The right hander signed with the New York Mets in the off-season hopeful that he'd make it to the Major League club quickly, considering the team's lack of depth of pitchers.
Not even he thought that it would happen after just two games into the season. After Pedro Martinez and Orlando Hernandez both fell to injuries, the Mets needed another arm to act as a stopgap until either one of the two returned or until the team signed a free-agent.
Mets fans just wanted him to keep the team in games. As it turns out he did that – and more.
He had a 4.08 ERA in April despite not having played in a Major League organization in over a year and a half. It wasn't pretty as he walked nearly six batters per nine innings, but he managed to scrape through. The Mets won three out of the four starts he made in that month.
The next month wasn't so rosy. After a rocky two starts in May and the arrival of Claudio Vargas, Figueroa was sent back down to New Orleans.

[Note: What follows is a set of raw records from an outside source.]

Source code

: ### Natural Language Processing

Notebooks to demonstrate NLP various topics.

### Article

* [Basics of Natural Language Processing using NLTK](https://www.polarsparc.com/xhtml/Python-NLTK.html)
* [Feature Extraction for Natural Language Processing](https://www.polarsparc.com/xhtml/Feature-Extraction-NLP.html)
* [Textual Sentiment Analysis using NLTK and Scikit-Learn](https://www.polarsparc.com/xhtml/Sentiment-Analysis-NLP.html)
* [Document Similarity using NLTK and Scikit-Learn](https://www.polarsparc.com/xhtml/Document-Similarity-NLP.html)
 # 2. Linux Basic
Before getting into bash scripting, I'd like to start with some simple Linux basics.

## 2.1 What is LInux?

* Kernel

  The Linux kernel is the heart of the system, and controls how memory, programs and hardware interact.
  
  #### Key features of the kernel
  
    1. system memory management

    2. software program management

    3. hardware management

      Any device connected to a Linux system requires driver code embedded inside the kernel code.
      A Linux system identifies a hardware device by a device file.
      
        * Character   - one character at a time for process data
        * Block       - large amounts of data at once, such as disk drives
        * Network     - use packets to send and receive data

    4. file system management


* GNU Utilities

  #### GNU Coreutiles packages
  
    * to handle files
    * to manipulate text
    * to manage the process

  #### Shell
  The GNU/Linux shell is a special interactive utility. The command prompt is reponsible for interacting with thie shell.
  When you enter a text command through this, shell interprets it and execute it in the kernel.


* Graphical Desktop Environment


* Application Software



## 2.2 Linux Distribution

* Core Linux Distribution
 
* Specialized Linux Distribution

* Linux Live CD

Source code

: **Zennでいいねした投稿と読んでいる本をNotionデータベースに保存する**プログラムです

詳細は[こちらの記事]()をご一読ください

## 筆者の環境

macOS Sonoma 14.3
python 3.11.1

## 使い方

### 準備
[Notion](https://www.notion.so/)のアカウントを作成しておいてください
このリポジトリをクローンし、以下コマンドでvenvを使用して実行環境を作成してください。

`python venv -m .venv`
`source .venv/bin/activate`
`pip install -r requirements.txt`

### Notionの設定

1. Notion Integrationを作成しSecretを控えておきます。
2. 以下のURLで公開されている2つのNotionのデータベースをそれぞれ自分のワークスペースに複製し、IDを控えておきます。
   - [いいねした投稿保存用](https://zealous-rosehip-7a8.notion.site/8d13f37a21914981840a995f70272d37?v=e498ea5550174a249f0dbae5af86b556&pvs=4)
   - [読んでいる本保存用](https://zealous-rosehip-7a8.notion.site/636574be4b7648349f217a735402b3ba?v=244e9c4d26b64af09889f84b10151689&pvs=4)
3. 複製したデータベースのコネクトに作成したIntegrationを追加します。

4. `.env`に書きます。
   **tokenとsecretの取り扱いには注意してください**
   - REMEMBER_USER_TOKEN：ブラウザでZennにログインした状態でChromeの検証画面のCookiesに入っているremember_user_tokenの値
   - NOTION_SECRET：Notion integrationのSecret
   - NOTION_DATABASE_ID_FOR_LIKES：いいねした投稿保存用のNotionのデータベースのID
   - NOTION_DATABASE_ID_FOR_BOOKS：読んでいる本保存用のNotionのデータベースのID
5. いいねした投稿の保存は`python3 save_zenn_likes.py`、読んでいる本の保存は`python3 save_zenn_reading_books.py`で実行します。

"I got my little taste of it, but it was good to know that it was possible and that part of my dream is attainable. Now it's a matter of getting up there and staying there," Figueroa said.
Since joining the Zephyrs he has mainly worked out of the bullpen as he gets back into a comfort zone after a lengthy waiver process, though he should start on Tuesday, he said.
Right now he's working on making sure that he's hugging the edges of the plate more consistently, as too often in the majors he would either leave it over the middle or too far off.
"I think while I'm down here, I'm really just [trying to] pound the strike zone and get out as quickly as possible and keep my pitch count down. That was another thing in the big leagues. I was getting up to 100 pitches around in the fifth inning. That's not something normally I would do," Figueroa said.
Despite not having a dominant pitch, his selection allows him to give hitters plenty of looks. He has a whopping six pitches in his repertoire, or "kitchen sink," as he calls it. He has a four-seam and two-seam fastball, slider, change-up, curveball and forkball.
None of those pitches is going to reach 90 with regularity, as his fastball averaged just 87 miles per hour this year, but that doesn't bother him.
"When I try to throw 94, my fastball instead of moving stays still, and it stays on that same plane and hitters take good hacks at it. Especially with big league hitters," Figueroa said. "If you're not throwing a hundred, you're not getting it by them. I learned that location is much more important."
He'll also give hitters different looks with his mechanics by making adjustments on the fly. He can do a slide-step or hold his rotation a little longer. While he can get hammered at times by going to quickly with his arm – something that he said will make him hang his breaking pitches – it's important for him that he compensates for his lack of velocity with a nice mixture of looks.
Most importantly, though, is that he felt comfortable in the Majors. In a large-market team like New York, that's going to be important.
"I felt that I was better than I had been the previous three years, when I was up with the Pirates," Figueroa said. "I felt stronger. I felt I knew myself more. I knew what I could do and what I couldn't do."